Traditionally depicted as always being suited for battle, this painting shows Mars with Venus in his lap, and their son Cupid by his leg. Despite Venus having been married to another, the lack of subtle nature between these two shows a certain rebellion toward forbidden love.
It is strange seeing such love and affection displayed by the God of war when ferocity and wars are his namesakes. Yet again, we find another painting with Venus his lover, and Cupid his son sharing a family bonding time.
This shows Mars and Venus being caught by Venus's husband, Vulcan during their moment of solitude and affection. Vulcan was outraged by this affair between the two and created a device to trap both Mars and Venus into a bed one evening to show his displeasure for it. Still, it did little to separate the two.
When there was no war, and no Venus, Mars would sleep much like mortals would until his name was called and war was to happen. This painting sort of humanizes the Gods in a way showing that even they require sleep.

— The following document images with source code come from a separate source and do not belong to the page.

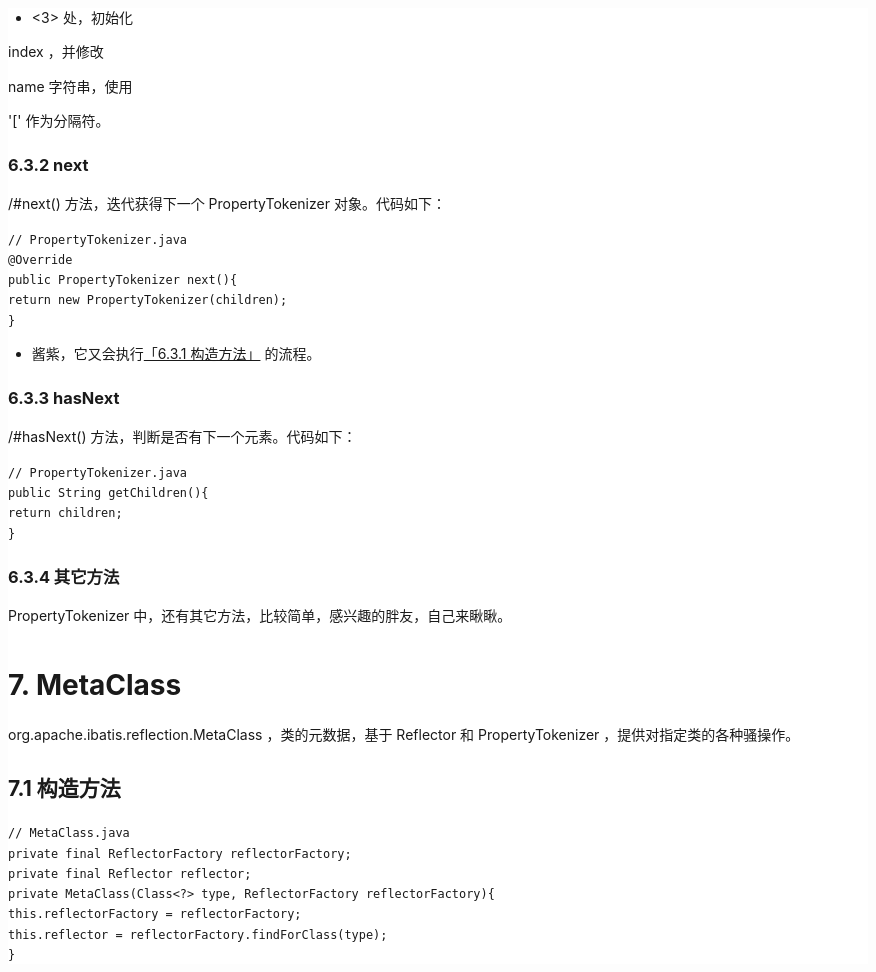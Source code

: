 - <3>
  处，初始化

index
，并修改

name
字符串，使用

'['
作为分隔符。

### 6.3.2 next

/#next()
方法，迭代获得下一个 PropertyTokenizer 对象。代码如下：

```
// PropertyTokenizer.java
@Override
public PropertyTokenizer next(){
return new PropertyTokenizer(children);
}
```

- 酱紫，它又会执行[「6.3.1 构造方法」]() 的流程。

### 6.3.3 hasNext

/#hasNext()
方法，判断是否有下一个元素。代码如下：

```
// PropertyTokenizer.java
public String getChildren(){
return children;
}
```

### 6.3.4 其它方法

PropertyTokenizer 中，还有其它方法，比较简单，感兴趣的胖友，自己来瞅瞅。

# 7. MetaClass

org.apache.ibatis.reflection.MetaClass
，类的元数据，基于 Reflector 和 PropertyTokenizer ，提供对指定类的各种骚操作。

## 7.1 构造方法

```
// MetaClass.java
private final ReflectorFactory reflectorFactory;
private final Reflector reflector;
private MetaClass(Class<?> type, ReflectorFactory reflectorFactory){
this.reflectorFactory = reflectorFactory;
this.reflector = reflectorFactory.findForClass(type);
}
```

Depicted as always being ready for battle, this statue shows the armored Mars drawing out a sword and preparing for war. Despite not being very popular around Greece, Ares himself was worshipped by the most ferocious of fighters in Greece, the Spartans.
Even being caught multiple times by her husband, and the open flaunting of their affairs in front of the other Gods, Mars and Venus always found a way to be together. Their love was strangely unbreakable.
This painting shows Athena, the Goddess of Wisdom and Intelligence shoving Mars away. These two were always at least butting heads. One felt the strength of war was always the better option, and the other was more strategic and felt proper planning beforehand was always the better solution. It gives a real good outlook on how different certain nations like Athens and Sparta handled things.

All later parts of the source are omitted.